DeepSeek open-sources DeepSpec, its speculative decoding stack
TL;DR
- DeepSeek published DeepSpec, a full-stack codebase for training and evaluating speculative decoding draft models, under an MIT license.
- DeepSeek reports its DSpark algorithm speeds per-user generation 60-85% on DeepSeek-V4-Flash and 57-78% on V4-Pro versus MTP-1.
- The pipeline ships three algorithms (DSpark, DFlash, Eagle3) and checkpoints for Qwen3 4B/8B/14B and Gemma-4 12B targets.
DeepSeek's latest open-source drop is unusual because it isn't a model, it's the training pipeline for the technique that makes their model fast. The company published DeepSpec on GitHub under an MIT license, and the more interesting story sits underneath the headline number.
The headline is DSpark, the speculative decoding algorithm DeepSeek is shipping alongside DeepSpec.
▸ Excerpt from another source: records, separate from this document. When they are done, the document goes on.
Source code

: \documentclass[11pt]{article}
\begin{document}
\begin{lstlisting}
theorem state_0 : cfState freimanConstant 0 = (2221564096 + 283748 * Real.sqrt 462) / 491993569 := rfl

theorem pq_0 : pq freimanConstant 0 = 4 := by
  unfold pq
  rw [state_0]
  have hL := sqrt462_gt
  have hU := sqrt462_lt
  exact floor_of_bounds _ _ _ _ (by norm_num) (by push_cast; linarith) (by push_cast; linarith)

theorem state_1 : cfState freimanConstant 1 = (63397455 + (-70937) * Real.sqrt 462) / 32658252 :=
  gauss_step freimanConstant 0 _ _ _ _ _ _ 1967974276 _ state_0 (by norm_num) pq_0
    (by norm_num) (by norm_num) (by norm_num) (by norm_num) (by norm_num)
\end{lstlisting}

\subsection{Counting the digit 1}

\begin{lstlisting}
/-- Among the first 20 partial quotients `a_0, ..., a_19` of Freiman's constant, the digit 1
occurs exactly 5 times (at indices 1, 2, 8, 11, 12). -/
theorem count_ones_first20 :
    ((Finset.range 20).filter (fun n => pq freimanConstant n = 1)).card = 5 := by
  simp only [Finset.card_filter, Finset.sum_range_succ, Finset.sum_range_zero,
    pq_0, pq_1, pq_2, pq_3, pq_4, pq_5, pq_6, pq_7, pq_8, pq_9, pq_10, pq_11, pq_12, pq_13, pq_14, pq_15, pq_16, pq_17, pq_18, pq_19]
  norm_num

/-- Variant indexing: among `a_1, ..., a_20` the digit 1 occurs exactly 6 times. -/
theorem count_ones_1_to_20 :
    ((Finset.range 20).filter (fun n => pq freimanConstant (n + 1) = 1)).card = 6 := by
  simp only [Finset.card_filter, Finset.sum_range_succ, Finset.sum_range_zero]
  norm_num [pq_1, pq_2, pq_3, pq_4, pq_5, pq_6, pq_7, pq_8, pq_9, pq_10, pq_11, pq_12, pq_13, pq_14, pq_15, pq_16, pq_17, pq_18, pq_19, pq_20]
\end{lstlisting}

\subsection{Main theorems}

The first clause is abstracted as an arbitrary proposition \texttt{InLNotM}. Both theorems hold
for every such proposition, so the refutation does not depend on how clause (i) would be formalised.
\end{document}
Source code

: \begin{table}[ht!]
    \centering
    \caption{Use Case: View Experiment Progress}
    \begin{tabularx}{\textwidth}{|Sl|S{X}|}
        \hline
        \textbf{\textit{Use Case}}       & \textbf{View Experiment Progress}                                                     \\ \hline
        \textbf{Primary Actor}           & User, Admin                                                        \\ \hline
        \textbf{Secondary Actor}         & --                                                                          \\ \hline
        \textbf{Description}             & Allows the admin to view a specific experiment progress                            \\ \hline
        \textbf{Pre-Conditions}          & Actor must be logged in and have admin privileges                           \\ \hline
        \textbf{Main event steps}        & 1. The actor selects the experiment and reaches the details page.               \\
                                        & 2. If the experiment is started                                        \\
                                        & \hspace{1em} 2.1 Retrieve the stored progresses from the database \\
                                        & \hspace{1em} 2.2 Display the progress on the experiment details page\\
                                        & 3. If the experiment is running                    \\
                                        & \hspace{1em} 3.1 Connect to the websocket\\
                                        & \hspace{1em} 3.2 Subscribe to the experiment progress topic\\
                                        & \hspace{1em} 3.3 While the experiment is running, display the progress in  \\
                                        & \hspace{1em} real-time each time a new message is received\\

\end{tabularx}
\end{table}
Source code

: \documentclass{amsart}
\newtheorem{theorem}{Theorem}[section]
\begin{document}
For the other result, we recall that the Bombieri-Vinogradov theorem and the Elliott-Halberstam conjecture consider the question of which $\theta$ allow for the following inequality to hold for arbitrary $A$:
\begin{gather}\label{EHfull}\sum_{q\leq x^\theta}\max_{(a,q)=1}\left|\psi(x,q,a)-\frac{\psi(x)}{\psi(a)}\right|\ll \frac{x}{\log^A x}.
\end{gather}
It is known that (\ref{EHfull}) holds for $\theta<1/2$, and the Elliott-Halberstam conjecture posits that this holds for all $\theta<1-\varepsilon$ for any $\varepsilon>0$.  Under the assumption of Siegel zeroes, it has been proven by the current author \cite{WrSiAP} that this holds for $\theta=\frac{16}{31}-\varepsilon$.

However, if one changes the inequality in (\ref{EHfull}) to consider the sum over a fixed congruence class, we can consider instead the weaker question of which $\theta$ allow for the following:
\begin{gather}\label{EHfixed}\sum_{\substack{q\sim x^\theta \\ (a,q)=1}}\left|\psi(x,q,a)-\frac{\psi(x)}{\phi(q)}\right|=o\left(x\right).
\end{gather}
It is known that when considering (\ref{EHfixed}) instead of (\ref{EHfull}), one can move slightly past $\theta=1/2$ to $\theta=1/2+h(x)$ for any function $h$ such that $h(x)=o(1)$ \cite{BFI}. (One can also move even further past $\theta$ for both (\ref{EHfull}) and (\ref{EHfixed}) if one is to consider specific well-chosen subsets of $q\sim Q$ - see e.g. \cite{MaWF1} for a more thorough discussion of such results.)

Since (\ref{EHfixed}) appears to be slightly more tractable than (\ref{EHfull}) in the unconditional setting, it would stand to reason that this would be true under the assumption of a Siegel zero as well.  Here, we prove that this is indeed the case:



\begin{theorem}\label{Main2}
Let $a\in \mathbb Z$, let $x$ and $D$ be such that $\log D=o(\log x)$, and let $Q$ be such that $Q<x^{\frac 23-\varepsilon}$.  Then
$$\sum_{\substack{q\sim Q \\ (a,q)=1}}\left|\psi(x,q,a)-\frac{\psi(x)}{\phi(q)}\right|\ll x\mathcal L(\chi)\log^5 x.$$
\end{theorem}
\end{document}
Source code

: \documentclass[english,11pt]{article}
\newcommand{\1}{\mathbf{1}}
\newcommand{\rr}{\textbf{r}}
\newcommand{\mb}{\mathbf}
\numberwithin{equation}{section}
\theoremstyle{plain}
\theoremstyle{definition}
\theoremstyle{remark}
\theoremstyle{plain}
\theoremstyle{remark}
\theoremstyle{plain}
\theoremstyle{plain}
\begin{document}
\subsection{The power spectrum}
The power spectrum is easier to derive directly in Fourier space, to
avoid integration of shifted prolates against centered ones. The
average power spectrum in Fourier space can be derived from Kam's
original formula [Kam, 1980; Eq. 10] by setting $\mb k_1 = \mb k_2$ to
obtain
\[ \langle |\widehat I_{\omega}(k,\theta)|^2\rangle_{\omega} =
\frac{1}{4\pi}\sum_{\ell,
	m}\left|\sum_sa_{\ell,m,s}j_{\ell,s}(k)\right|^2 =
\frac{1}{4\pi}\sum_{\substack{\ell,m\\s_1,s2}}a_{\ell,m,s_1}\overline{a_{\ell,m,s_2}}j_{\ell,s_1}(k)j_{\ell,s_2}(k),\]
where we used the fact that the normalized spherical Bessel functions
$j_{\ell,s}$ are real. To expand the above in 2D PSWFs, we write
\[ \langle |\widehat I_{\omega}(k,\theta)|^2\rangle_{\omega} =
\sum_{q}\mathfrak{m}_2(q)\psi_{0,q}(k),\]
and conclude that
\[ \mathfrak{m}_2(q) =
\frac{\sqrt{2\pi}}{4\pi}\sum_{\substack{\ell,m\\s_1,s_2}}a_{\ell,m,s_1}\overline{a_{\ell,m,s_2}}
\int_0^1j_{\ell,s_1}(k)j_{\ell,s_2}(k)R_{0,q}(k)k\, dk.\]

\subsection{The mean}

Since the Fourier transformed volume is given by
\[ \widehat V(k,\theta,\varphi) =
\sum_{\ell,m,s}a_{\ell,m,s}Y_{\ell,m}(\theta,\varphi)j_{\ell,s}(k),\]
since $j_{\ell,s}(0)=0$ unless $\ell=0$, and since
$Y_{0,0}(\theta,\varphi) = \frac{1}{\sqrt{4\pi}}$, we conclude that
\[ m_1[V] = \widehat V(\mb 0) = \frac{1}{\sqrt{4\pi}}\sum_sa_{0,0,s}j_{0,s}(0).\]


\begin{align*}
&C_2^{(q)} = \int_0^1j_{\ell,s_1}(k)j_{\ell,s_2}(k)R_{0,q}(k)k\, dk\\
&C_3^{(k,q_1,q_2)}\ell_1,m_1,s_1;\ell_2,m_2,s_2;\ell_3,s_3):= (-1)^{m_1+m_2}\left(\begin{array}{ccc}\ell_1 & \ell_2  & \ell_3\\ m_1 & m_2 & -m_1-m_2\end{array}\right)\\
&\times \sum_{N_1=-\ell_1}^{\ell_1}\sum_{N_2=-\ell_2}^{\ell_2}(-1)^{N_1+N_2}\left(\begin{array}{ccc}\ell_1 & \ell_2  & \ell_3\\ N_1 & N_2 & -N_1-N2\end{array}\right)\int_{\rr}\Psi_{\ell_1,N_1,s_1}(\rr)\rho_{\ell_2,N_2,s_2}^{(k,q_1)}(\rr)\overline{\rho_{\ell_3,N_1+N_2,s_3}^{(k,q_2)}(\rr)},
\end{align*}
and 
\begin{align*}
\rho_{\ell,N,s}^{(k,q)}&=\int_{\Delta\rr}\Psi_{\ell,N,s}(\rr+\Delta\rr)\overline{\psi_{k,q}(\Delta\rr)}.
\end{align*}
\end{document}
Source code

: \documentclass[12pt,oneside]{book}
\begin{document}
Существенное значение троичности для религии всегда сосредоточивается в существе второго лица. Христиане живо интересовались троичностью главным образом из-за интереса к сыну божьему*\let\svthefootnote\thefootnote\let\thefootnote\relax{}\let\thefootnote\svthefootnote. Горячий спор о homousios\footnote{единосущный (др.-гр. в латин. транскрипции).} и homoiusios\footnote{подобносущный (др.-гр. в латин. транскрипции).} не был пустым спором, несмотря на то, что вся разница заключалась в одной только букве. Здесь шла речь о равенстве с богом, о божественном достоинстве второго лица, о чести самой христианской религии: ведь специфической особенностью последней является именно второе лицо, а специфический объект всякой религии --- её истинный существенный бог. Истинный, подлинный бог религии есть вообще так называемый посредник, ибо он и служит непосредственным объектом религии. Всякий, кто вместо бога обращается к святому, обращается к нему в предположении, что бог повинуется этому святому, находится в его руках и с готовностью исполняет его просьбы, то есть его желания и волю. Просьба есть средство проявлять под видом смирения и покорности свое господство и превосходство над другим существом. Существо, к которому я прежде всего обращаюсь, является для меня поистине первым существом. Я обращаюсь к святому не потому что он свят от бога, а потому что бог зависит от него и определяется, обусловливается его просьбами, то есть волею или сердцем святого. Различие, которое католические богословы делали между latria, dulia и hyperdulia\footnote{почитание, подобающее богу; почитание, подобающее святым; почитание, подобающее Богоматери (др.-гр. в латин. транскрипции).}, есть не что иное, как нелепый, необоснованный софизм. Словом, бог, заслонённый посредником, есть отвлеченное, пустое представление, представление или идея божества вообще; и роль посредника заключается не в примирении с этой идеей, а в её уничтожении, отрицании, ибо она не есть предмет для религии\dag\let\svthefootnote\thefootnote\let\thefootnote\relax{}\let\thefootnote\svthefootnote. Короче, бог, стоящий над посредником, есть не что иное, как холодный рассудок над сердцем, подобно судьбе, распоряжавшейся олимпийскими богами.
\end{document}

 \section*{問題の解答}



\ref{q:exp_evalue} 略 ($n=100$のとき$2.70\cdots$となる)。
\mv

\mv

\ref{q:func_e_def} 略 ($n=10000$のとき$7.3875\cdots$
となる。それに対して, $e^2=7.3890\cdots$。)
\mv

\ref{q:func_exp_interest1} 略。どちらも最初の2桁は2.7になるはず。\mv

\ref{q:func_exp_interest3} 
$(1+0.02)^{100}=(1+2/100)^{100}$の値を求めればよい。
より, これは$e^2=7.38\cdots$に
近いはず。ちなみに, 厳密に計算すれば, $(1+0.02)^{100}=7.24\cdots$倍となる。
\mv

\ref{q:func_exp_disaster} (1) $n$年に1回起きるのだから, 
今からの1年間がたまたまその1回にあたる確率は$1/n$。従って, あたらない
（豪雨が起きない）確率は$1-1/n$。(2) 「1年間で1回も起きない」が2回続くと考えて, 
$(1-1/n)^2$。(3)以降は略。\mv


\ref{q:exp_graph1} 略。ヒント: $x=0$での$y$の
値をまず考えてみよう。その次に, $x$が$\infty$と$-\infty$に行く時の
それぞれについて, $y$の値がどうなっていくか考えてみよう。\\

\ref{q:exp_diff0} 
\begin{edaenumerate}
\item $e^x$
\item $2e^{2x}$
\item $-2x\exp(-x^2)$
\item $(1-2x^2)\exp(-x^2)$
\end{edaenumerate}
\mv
In production, DeepSeek reports that DSpark makes per-user generation 60-85% faster on DeepSeek-V4-Flash and 57-78% faster on V4-Pro compared with the MTP-1 baseline, according to MarkTechPost. Technically it pairs a parallel draft backbone with a lightweight Markov head using rank-256 factorization, plus a confidence head that scores which draft tokens are likely to survive verification, and a hardware-aware prefix scheduler that adjusts verification length based on GPU load. Rejection sampling keeps the output distribution identical to the base model, so this is a latency win rather than a quality tradeoff.
The reason releasing the codebase matters more than releasing another checkpoint is that speculative decoding acceptance rates are heavily distribution-dependent. A draft model tuned on generic data can look great on benchmarks and mediocre on your actual product traffic. DeepSpec ships the data preparation utilities, training code, and evaluation scripts, plus reference implementations for three algorithms (DSpark, DFlash, and Eagle3) and checkpoints for Qwen3 4B/8B/14B and Gemma-4 12B targets. Infrastructure teams can retrain draft models on their own prompt distributions instead of taking whatever comes down from a vendor.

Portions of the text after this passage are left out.